Paul: Yes, that’s true. For example, a pilgrimage is an outer gesture of an inner journey. It’s important that the mind in “nature and the mind in the human being coalesce at some point, and it can only happen experientially—it can’t happen any other way. But that core piece of reality somehow needs transporting into the greater world picture in which we live. We’re now living in a world that’s very dangerous, where our politicians are like somnambulists. And we somehow have to find a way to wake that level of consciousness up in our culture, or else the human story is on its way out. Some other story will take over, that thread of the mind in nature will still be there, it will never disappear. But as we know, there are so many cultures that are disappearing every year, and even the cultures that survive are getting heavily infected by Western ideas and influence, so you know, time is short.
Can you reflect on the way we perceive the universe and its relationship to the development of our inner landscape or soul?
Paul: I would just say two words: anima mundi. It’s the soul of the world, it’s the soul of the universe, and it is the human soul. They’re not different. It’s literally at the heart of our being.
Weston: To add to what Paul said, how I look at it is that the body is kind of the exterior representation or expression of the universe within our own lens of reality, and the soul holds the interior aspects of the universe—purpose, intention, consciousness, and our own unique gifts. To me, a key component of soul is purpose, so our body on this planet is kind of a conduit, a physical vessel that allows the soul to actualize its purpose, just as the intention of the greater universe expresses itself through matter. At the heart of this all is a desire for more complex and creative expressions, which in turn, evolve the larger life systems. So when we look at our own life, when we align ourselves with that bigger universal story, then we begin to find direction, each in our own ways. Through our own gifts we’re actualizing the purpose of our soul, which then supports the unfolding of the universe.
I want to thank you all for this really rich conversation. I do think that this is an emerging story, and we don’t completely know what it means or where it’s going. It’s being birthed into the collective right now, so it’s always an honor to be a part of these types of conversations. Every time we can get together and explore it, we create a little bit more space for it to be embodied in the world.
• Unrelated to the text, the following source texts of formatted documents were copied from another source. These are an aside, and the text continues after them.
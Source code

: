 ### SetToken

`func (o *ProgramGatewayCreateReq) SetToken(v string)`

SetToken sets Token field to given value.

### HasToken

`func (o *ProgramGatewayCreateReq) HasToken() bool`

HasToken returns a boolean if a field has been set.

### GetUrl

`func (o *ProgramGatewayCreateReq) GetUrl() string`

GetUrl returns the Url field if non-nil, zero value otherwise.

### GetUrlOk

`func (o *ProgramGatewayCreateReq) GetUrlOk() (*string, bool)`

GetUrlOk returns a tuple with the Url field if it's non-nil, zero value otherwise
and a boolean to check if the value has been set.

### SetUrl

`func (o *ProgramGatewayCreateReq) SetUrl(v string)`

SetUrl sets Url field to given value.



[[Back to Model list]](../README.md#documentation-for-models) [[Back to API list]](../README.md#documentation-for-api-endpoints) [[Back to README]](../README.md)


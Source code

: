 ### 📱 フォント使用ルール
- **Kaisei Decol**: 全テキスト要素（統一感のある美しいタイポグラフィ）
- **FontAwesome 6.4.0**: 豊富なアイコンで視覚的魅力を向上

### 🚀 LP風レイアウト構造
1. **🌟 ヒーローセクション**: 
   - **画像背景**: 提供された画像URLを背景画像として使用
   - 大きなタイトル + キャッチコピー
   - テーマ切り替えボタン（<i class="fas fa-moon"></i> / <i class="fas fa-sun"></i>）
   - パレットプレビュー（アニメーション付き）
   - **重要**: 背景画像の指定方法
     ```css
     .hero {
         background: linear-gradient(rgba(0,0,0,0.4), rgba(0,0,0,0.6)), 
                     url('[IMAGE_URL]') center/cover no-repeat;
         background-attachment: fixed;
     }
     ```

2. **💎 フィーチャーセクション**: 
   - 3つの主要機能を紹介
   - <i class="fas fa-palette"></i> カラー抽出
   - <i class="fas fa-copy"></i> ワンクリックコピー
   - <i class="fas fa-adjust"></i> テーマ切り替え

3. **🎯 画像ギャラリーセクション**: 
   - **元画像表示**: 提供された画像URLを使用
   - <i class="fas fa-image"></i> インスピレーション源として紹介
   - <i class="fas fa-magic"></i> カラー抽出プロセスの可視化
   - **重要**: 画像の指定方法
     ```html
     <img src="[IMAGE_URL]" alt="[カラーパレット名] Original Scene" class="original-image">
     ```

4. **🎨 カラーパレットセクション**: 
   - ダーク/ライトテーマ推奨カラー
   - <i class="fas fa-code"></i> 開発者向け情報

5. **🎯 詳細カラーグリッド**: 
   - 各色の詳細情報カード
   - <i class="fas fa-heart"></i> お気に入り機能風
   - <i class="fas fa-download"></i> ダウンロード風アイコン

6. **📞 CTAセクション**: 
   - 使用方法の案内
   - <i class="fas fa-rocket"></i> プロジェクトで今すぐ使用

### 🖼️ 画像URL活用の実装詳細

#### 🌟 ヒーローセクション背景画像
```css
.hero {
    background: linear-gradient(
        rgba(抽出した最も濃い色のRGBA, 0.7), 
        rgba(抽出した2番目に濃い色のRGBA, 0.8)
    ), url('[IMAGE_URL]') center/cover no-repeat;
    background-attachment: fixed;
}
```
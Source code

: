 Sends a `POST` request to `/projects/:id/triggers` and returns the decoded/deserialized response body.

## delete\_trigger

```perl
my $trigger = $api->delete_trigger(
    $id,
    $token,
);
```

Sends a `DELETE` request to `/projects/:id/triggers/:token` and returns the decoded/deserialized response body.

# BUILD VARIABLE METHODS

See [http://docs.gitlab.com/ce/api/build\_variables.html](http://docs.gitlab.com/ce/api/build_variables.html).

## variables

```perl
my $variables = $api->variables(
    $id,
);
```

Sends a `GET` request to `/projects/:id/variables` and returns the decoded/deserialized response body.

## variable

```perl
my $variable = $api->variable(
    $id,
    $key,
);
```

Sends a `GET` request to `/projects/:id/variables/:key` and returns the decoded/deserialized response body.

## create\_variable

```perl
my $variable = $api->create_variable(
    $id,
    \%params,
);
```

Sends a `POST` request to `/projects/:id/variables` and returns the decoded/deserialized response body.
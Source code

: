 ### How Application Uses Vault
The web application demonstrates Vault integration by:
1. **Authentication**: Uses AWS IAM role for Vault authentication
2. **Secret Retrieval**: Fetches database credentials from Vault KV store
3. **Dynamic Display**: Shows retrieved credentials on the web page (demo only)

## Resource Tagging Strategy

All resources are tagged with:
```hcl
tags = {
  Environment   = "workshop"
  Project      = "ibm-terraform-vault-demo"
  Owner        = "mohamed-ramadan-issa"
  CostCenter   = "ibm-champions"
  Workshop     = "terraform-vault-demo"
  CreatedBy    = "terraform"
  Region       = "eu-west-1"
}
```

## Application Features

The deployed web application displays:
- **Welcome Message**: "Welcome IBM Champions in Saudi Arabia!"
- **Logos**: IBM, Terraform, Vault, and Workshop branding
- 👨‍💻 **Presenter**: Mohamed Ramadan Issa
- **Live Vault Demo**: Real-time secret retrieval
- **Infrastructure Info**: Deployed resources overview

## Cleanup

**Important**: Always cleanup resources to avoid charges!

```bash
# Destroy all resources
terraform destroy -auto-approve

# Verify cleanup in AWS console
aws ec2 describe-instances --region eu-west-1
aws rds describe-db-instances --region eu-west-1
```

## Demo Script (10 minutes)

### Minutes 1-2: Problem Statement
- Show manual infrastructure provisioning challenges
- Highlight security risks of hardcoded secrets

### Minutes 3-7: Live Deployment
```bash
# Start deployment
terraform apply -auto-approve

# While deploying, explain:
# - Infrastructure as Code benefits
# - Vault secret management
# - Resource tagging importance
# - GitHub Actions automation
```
Apela: I’m going to use the word ‘she’ meaning ‘he and she’. In the morning, in a peyote ceremony, we’re up all night around a fire in a tipi, and it’s taxing on the body, and it’s also ecstatic. All night long you’re praying and you’re waiting for Venus, the morning star, to rise, and for the first ray of sunlight to come through the tipi. So after sitting up all night and praying for such a long, long, long time, that morning sun comes above the horizon, and the first ray of light shoots through the smoke hole in the tipi. And we sing this song: (chanting) “God said in the beginning, let there be light. / He meant it for you / heya na hey neyo weyah.” And ‘God’ and ‘he’ are English terms that can be ‘she’. God, Goddess, he, she, said, “Let there be light—it was meant for you.” Ho. Thank you.